Il Pd "scalabile" adesso agita Bersani

Imbarazzo dopo l’uscita del direttore di Repubblica Ezio Mauro. Il segretario: "Io candidato premier? Spero non da solo"

Il Pd "scalabile" adesso agita Bersani

 Che meraviglia, che affer­mazione glamour: il Pd è «scalabi­le ».Detta con Ezio Mauro, la formu­la di «un partito forte perché scala­bile, robusto e nuovo perché con­tendibile, che sappia aprirsi alla so­cietà e accetti di correre dei rischi pur di portare all’interno la monta­gna di energia democratica che c’è nel paese», ha il suono vellutato del canto di sirena. Irresistibile. Come l’afflato mistico del direttore di Re­pubblica, l’altra sera a Otto e mezzo della Gruber. Ma i sogni muoiono all’alba. La maledetta realtà che ti opprime. I conti con la storia. Si sa come e cosa succede: all’improvvi­so il problema ti appare sotto luce nuova e diversa. Quello del Pd si riassume facile: togli oggi, togli do­mani, alla fine diventi scatola vuo­ta. Un pacco. Nel quale chiunque pensa di infilarci quello che vuole. Il cosiddetto «partito di Repubbli­ca» («che scemenza immaginar­lo!», dice Mauro) le«liste della lega­lità» con Saviano, Beppe Grillo il «non programma» di Cinque stel­le, Vendola una dose di rosso anti­co, Di Pietro qualche toga d’avan­zo, Matteo Renzi il suo concreti­smo alla fiorentina. Pier Luigi Bersani, segretario tra­vicello del partito scalabile, si barri­ca come può. Anzitutto con le «pri­marie», vec­chio strumento inventato da Prodi per raffor­zarsi e tenuto vi­voda Vendola per le sue espli­cite «Opa» al partito che ha voti ma non idee.
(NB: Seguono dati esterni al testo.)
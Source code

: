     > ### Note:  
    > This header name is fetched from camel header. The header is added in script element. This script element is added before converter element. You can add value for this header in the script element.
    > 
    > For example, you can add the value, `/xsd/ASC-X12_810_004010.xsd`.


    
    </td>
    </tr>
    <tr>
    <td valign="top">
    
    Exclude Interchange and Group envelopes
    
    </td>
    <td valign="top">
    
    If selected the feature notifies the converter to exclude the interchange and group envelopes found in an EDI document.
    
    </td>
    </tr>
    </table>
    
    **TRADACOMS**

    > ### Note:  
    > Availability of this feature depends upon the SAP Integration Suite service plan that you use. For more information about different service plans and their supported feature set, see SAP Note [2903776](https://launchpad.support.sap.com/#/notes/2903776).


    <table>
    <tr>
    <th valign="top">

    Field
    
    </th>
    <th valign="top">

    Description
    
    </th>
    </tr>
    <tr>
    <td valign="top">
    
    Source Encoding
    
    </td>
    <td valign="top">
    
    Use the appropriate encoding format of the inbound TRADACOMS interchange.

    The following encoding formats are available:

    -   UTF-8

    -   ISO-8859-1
Bersani conferma così al Tg1 che sarà il candidato pre­mier per il 2013 (non c’erano dubbi) ma, spe­ra, «non da so­lo». Le primarie serviranno a qualcosa soltan­to ­se verrà scon­fitto lo sfidante interno più bat­tagliero, Matteo Renzi, e ridotto al silenzio. Questo il passo più impor­tante, che verrà ufficializzato alla di­rezione di venerdì. Mentre sugli al­leati il leader sembra prendere un altro po’ di tempo. «Usciremo dal bricolage delle alleanze politiche dice -, ma ora il problema è il rap­porto tra il nostro partito, la politica e la società. Quindi alla direzione verrà fatta una proposta molto aperta».
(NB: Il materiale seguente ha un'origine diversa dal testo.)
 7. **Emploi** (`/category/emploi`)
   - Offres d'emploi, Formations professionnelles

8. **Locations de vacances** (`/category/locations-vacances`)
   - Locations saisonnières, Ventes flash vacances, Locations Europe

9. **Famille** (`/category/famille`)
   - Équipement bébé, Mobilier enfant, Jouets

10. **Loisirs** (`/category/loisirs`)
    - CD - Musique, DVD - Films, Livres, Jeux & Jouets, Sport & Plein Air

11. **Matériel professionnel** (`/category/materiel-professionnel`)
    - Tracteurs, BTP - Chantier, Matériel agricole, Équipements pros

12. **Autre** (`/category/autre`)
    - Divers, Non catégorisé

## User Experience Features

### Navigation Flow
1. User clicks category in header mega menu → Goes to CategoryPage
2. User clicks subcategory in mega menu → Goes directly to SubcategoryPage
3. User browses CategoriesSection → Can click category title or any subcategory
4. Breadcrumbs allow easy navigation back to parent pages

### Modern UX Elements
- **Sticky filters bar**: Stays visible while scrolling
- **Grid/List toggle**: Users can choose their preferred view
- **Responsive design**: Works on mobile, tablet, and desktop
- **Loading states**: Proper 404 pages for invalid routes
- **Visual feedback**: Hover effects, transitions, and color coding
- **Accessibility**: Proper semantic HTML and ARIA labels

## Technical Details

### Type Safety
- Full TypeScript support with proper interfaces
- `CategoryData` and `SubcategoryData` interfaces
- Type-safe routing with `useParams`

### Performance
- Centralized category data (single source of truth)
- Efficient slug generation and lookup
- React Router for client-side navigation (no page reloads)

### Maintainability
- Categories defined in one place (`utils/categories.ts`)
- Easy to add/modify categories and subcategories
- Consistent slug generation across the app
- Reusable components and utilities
Prima di tutto, insomma, Bersa­ni vuole prima di mostrarsi Re in ca­sa propria. Già, perché il vero pro­blema del Pd non sembra più veni­re dall’interno, quanto dall’ester­no delle mura del Nazareno. Dalle «scalate ostili», tipo quelle delle li­ste civiche o della legalità che dir si voglia. Potenziale di idee, come giu­st­amente sostiene il direttore di Re­pubblica, che il Pd rischia né di capi­re, né di contenere, né di intercetta­re.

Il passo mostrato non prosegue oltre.